Immune checkpoint drugs across the molecular subtypes
Immune checkpoint drugs may also be effective in tumors with mutations other than BRAF, including a mutation in the NRAS gene (NRAS+). Data are being accumulated for patients receiving the FDA-approved immunotherapy drugs nivolumab or pembrolizumab (both anti-PD-1 drugs). It appears that 47% of patients receiving nivolumab survive for three years, and 48–49% of those receiving pembrolizumab survive for 2 years (pembrolizumab data have not yet reached the 3-year point). Combination of nivolumab and ipilimumab (a type of immune checkpoint drug known as an anti-CTLA4 antibody) could eventually produce better results, but at the cost of a much higher toxicity. It is a bit difficult to say if these data are similar for BRAF+ and BRAF-/NRAS+ melanoma patients receiving immune checkpoint drugs, because most patients with BRAF+ cancers receive targeted drugs.
Patients whose tumors test positive for an NRAS mutation (NRAS+) but not for a BRAF mutation (BRAF-) certainly have fewer treatment options than those whose tumors are BRAF-positive. NRAS mutations are encountered in about 20% of melanomas, and there are no effective targeted drugs for this subgroup. The only targeted drug that has shown promise in NRAS+ melanoma is binimetinib, a MEK inhibitor. In a trial for patients who were either untreated or had not responded to immune checkpoint drugs, binimetinib produced responses in 45% of patients; of those receiving only dacarbazine, a standard chemotherapy, just 9% responded. However, binimetinib prolonged overall survival by just 1.3 months compared to dacarbazine—not exactly an impressive improvement, which is apparently why the manufacturer of binimetinib withdrew its application for FDA approval of the drug.
Other trials are testing immune checkpoint drugs combined with MEK inhibitors for patients whose melanomas have no BRAF mutations (of which a substantial proportion have mutated NRAS). No results of these trials have yet been reported. Meanwhile, a very small study reported a response rate of 45% to combination of atezolizumab (anti-PD-L1) and cobimetinib in BRAF- melanoma patients. Additional trials testing durvalumab or pembrolizumab with trametinib have not posted results yet.

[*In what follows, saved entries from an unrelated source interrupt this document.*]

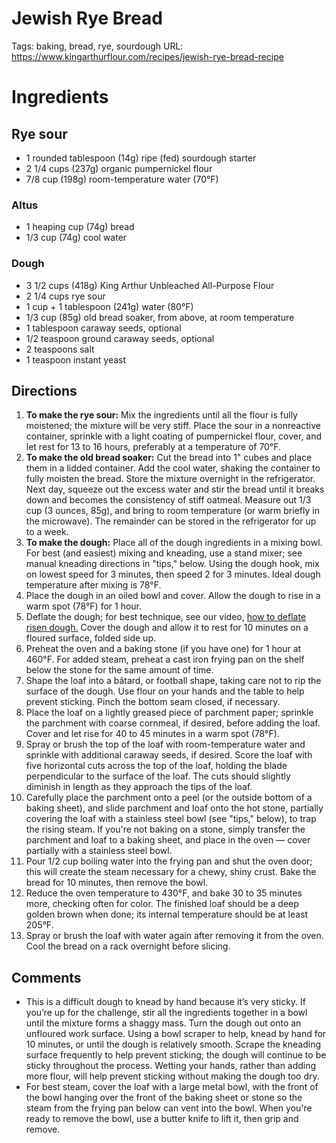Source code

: # Jewish Rye Bread

Tags: baking, bread, rye, sourdough
URL: https://www.kingarthurflour.com/recipes/jewish-rye-bread-recipe

# Ingredients

## **Rye sour**

- 1 rounded tablespoon (14g) ripe (fed) sourdough starter
- 2 1/4 cups (237g) organic pumpernickel flour
- 7/8 cup (198g) room-temperature water (70°F)

### Altus

- 1 heaping cup (74g) bread
- 1/3 cup (74g) cool water

### **Dough**

- 3 1/2 cups (418g) King Arthur Unbleached All-Purpose Flour
- 2 1/4 cups rye sour
- 1 cup + 1 tablespoon (241g) water (80°F)
- 1/3 cup (85g) old bread soaker, from above, at room temperature
- 1 tablespoon caraway seeds, optional
- 1/2 teaspoon ground caraway seeds, optional
- 2 teaspoons salt
- 1 teaspoon instant yeast

## Directions

1. **To make the rye sour:** Mix the ingredients until all the flour is fully moistened; the mixture will be very stiff. Place the sour in a nonreactive container, sprinkle with a light coating of pumpernickel flour, cover, and let rest for 13 to 16 hours, preferably at a temperature of 70°F.
2. **To make the old bread soaker:** Cut the bread into 1" cubes and place them in a lidded container. Add the cool water, shaking the container to fully moisten the bread. Store the mixture overnight in the refrigerator. Next day, squeeze out the excess water and stir the bread until it breaks down and becomes the consistency of stiff oatmeal. Measure out 1/3 cup (3 ounces, 85g), and bring to room temperature (or warm briefly in the microwave). The remainder can be stored in the refrigerator for up to a week.
3. **To make the dough:** Place all of the dough ingredients in a mixing bowl. For best (and easiest) mixing and kneading, use a stand mixer; see manual kneading directions in "tips," below. Using the dough hook, mix on lowest speed for 3 minutes, then speed 2 for 3 minutes. Ideal dough temperature after mixing is 78°F.
4. Place the dough in an oiled bowl and cover. Allow the dough to rise in a warm spot (78°F) for 1 hour.
5. Deflate the dough; for best technique, see our video, [how to deflate risen dough.](https://www.kingarthurflour.com/videos/how-to-deflate-risen-dough) Cover the dough and allow it to rest for 10 minutes on a floured surface, folded side up.
6. Preheat the oven and a baking stone (if you have one) for 1 hour at 460°F. For added steam, preheat a cast iron frying pan on the shelf below the stone for the same amount of time.
7. Shape the loaf into a bâtard, or football shape, taking care not to rip the surface of the dough. Use flour on your hands and the table to help prevent sticking. Pinch the bottom seam closed, if necessary.
8. Place the loaf on a lightly greased piece of parchment paper; sprinkle the parchment with coarse cornmeal, if desired, before adding the loaf. Cover and let rise for 40 to 45 minutes in a warm spot (78°F).
9. Spray or brush the top of the loaf with room-temperature water and sprinkle with additional caraway seeds, if desired. Score the loaf with five horizontal cuts across the top of the loaf, holding the blade perpendicular to the surface of the loaf. The cuts should slightly diminish in length as they approach the tips of the loaf.
10. Carefully place the parchment onto a peel (or the outside bottom of a baking sheet), and slide parchment and loaf onto the hot stone, partially covering the loaf with a stainless steel bowl (see "tips," below), to trap the rising steam. If you're not baking on a stone, simply transfer the parchment and loaf to a baking sheet, and place in the oven — cover partially with a stainless steel bowl.
11. Pour 1/2 cup boiling water into the frying pan and shut the oven door; this will create the steam necessary for a chewy, shiny crust. Bake the bread for 10 minutes, then remove the bowl.
12. Reduce the oven temperature to 430°F, and bake 30 to 35 minutes more, checking often for color. The finished loaf should be a deep golden brown when done; its internal temperature should be at least 205°F.
13. Spray or brush the loaf with water again after removing it from the oven. Cool the bread on a rack overnight before slicing.

## Comments

- This is a difficult dough to knead by hand because it’s very sticky. If you’re up for the challenge, stir all the ingredients together in a bowl until the mixture forms a shaggy mass. Turn the dough out onto an unfloured work surface. Using a bowl scraper to help, knead by hand for 10 minutes, or until the dough is relatively smooth. Scrape the kneading surface frequently to help prevent sticking; the dough will continue to be sticky throughout the process. Wetting your hands, rather than adding more flour, will help prevent sticking without making the dough too dry.
- For best steam, cover the loaf with a large metal bowl, with the front of the bowl hanging over the front of the baking sheet or stone so the steam from the frying pan below can vent into the bowl. When you're ready to remove the bowl, use a butter knife to lift it, then grip and remove.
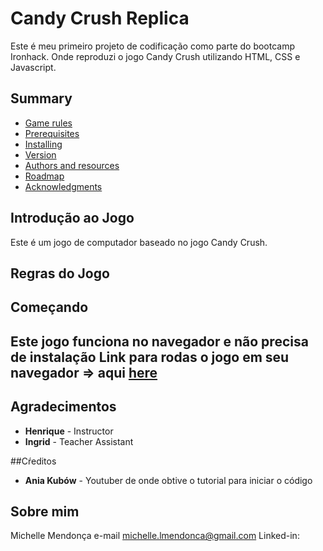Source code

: # Candy Crush Replica 

Este é meu primeiro projeto de codificação como parte do bootcamp Ironhack. Onde reproduzi o jogo Candy Crush utilizando HTML, CSS e Javascript. 

## Summary 
- [Game rules](#game-rules)
- [Prerequisites](#prerequisites)
- [Installing](#installing)
- [Version](#version)
- [Authors and resources](#authors-and-resources)
- [Roadmap](#roadmap)
- [Acknowledgments](#acknowledgments)

## Introdução ao Jogo
Este é um jogo de computador baseado no jogo Candy Crush. 

## Regras do Jogo 

## Começando 
Este jogo funciona no navegador e não precisa de instalação 
Link para rodas o jogo em seu navegador => aqui  [here](https://tamisakita.github.io/othello-game-project/)
----------------------------
## Agradecimentos 
- **Henrique** - Instructor
- **Ingrid** - Teacher Assistant

##Cŕeditos 
- **Ania Kubów** - Youtuber de onde obtive o tutorial para iniciar o código

## Sobre mim 
Michelle Mendonça 
e-mail michelle.lmendonca@gmail.com
Linked-in:

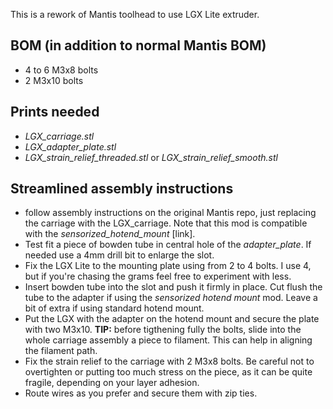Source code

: This is a rework of Mantis toolhead to use LGX Lite extruder.

## BOM (in addition to normal Mantis BOM)
- 4 to 6 M3x8 bolts 
- 2 M3x10 bolts

## Prints needed
- *LGX_carriage.stl*
- *LGX_adapter_plate.stl*
- *LGX_strain_relief_threaded.stl* or *LGX_strain_relief_smooth.stl*

## Streamlined assembly instructions
- follow assembly instructions on the original Mantis repo, just replacing the carriage with the LGX_carriage. Note that this mod is compatible with the *sensorized_hotend_mount* [link].
- Test fit a piece of bowden tube in central hole of the *adapter_plate*. If needed use a 4mm drill bit to enlarge the slot.
- Fix the LGX Lite to the mounting plate using from 2 to 4 bolts. I use 4, but if you're chasing the grams feel free to experiment with less.
- Insert bowden tube into the slot and push it firmly in place. Cut flush the tube to the adapter if using the *sensorized hotend mount* mod. Leave a bit of extra if using standard hotend mount.
- Put the LGX with the adapter on the hotend mount and secure the plate with two M3x10. **TIP:** before tigthening fully the bolts, slide into the whole carriage assembly a piece to filament. This can help in aligning the filament path.
- Fix the strain relief to the carriage with 2 M3x8 bolts. Be careful not to overtighten or putting too much stress on the piece, as it can be quite fragile, depending on your layer adhesion.
- Route wires as you prefer and secure them with zip ties.
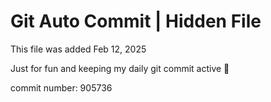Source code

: # Git Auto Commit | Hidden File

This file was added Feb 12, 2025

Just for fun and keeping my daily git commit active 🤪

commit number: 905736
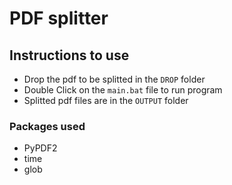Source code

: # PDF splitter

## Instructions to use

- Drop the pdf to be splitted in the `DROP` folder
- Double Click on the `main.bat` file to run program
- Splitted pdf files are in the `OUTPUT` folder

### Packages used

- PyPDF2
- time
- glob
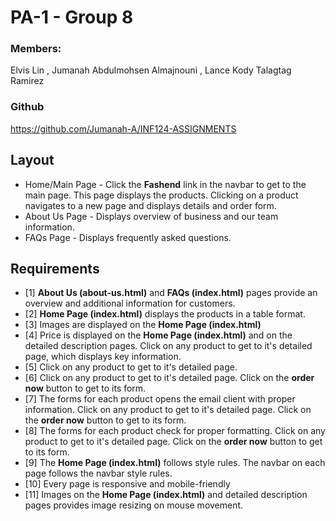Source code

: # PA-1 - Group 8
### Members: 
Elvis Lin ,  Jumanah Abdulmohsen Almajnouni ,  Lance Kody Talagtag Ramirez

### Github 
https://github.com/Jumanah-A/INF124-ASSIGNMENTS


## Layout
- Home/Main Page - Click the **Fashend** link in the navbar to get to the main page. This page displays the products. Clicking on a product navigates to a new page and displays details and order form.  
- About Us Page - Displays overview of business and our team information.
- FAQs Page - Displays frequently asked questions.  

## Requirements 
- [1] **About Us (about-us.html)** and **FAQs (index.html)** pages provide an overview and additional information for customers.
- [2] **Home Page (index.html)** displays the products in a table format.
- [3] Images are displayed on the **Home Page (index.html)**
- [4] Price is displayed on the **Home Page (index.html)** and on the detailed description pages. Click on any product to get to it's detailed page, which displays key information. 
- [5] Click on any product to get to it's detailed page. 
- [6] Click on any product to get to it's detailed page. Click on the **order now** button to get to its form. 
- [7] The forms for each product opens the email client with proper information. Click on any product to get to it's detailed page. Click on the **order now** button to get to its form. 
- [8] The forms for each product check for proper formatting. Click on any product to get to it's detailed page. Click on the **order now** button to get to its form. 
- [9] The **Home Page (index.html)** follows style rules. The navbar on each page follows the navbar style rules.
- [10] Every page is responsive and mobile-friendly
- [11] Images on the **Home Page (index.html)** and detailed description pages provides image resizing on mouse movement. 
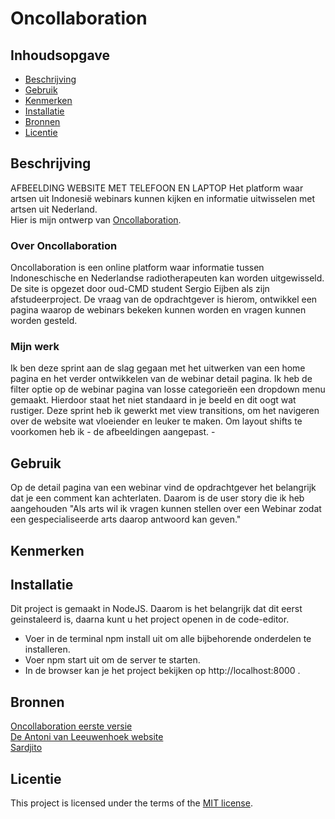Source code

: # Oncollaboration
<!-- Ontwerp en maak voor een opdrachtgever een interactieve toepassing die voor iedereen toegankelijk is
De instructie vind je in: [INSTRUCTIONS.md](https://github.com/fdnd-task/the-web-is-for-everyone-interactive-functionality/blob/main/docs/INSTRUCTIONS.md) -->

## Inhoudsopgave

  * [Beschrijving](#beschrijving)
  * [Gebruik](#gebruik)
  * [Kenmerken](#kenmerken)
  * [Installatie](#installatie)
  * [Bronnen](#bronnen)
  * [Licentie](#licentie)

## Beschrijving
<!-- Bij Beschrijving staat kort beschreven wat voor project het is en wat je hebt gemaakt -->
<!-- Voeg een mooie poster visual of video toe 📸 -->
<!-- Voeg een link toe naar GitHub Pages 🌐-->
AFBEELDING WEBSITE MET TELEFOON EN LAPTOP
Het platform waar artsen uit Indonesië webinars kunnen kijken en informatie uitwisselen met artsen uit Nederland. <br>
Hier is mijn ontwerp van [Oncollaboration](https://user-experience-enhanced-website-03pn.onrender.com/).

### Over Oncollaboration
Oncollaboration is een online platform waar informatie tussen Indoneschische en Nederlandse radiotherapeuten kan worden uitgewisseld. De site is opgezet door oud-CMD student Sergio Eijben als zijn afstudeerproject. De vraag van de opdrachtgever is hierom, ontwikkel een pagina waarop de webinars bekeken kunnen worden en vragen kunnen worden gesteld.

### Mijn werk
Ik ben deze sprint aan de slag gegaan met het uitwerken van een home pagina en het verder ontwikkelen van de webinar detail pagina. Ik heb de filter optie op de webinar pagina van losse categorieën een dropdown menu gemaakt. Hierdoor staat het niet standaard in je beeld en dit oogt wat rustiger. Deze sprint heb ik gewerkt met view transitions, om het navigeren over de website wat vloeiender en leuker te maken. Om layout shifts te voorkomen heb ik - de afbeeldingen aangepast. - 

## Gebruik
<!-- Bij Gebruik staat de user story, hoe het werkt en wat je er mee kan. -->
Op de detail pagina van een webinar vind de opdrachtgever het belangrijk dat je een comment kan achterlaten. Daarom is de user story die ik heb aangehouden "Als arts wil ik vragen kunnen stellen over een Webinar zodat een gespecialiseerde arts daarop antwoord kan geven." 

## Kenmerken
<!-- Bij Kenmerken staat welke technieken zijn gebruikt en hoe. Wat is de HTML structuur? Wat zijn de belangrijkste dingen in CSS? Wat is er met JS gedaan en hoe? Misschien heb je iets met NodeJS gedaan, of heb je een framework of library gebruikt? -->

## Installatie
<!-- Bij Installatie staat hoe een andere developer aan jouw repo kan werken -->
Dit project is gemaakt in NodeJS. Daarom is het belangrijk dat dit eerst geinstaleerd is, daarna kunt u het project openen in de code-editor.

- Voer in de terminal npm install uit om alle bijbehorende onderdelen te installeren.
- Voer npm start uit om de server te starten.
- In de browser kan je het project bekijken op http://localhost:8000 .

## Bronnen
[Oncollaboration eerste versie](https://oncollaboration.agency.fdnd.nl/) <br>
[De Antoni van Leeuwenhoek website](https://avlfoundation.nl/) <br>
[Sardjito](https://sardjito.co.id/)

## Licentie

This project is licensed under the terms of the [MIT license](./LICENSE).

Regardless of specific tumor mutations, much hope lies in the clinical exploration of combinations of drugs that activate the immune system in different ways. Numerous immune checkpoint drugs work by activating the immune system. However, unlike the anti-PD-1 and anti-CTLA4 drugs discussed above, which remove inhibitory signals from the immune system’s T cells so they can attack cancer cells, newer drugs actually activate T cells by binding to positive regulatory proteins on these cells. Other new drugs aim to eliminate inhibitory signals created in the tumor microenvironment, such as those produced by different types of inflammatory cells or regulatory T cells. I would refer the interested reader to this excellent overview of these new drugs, which are now being tested against metastatic melanoma in numerous phase I trials.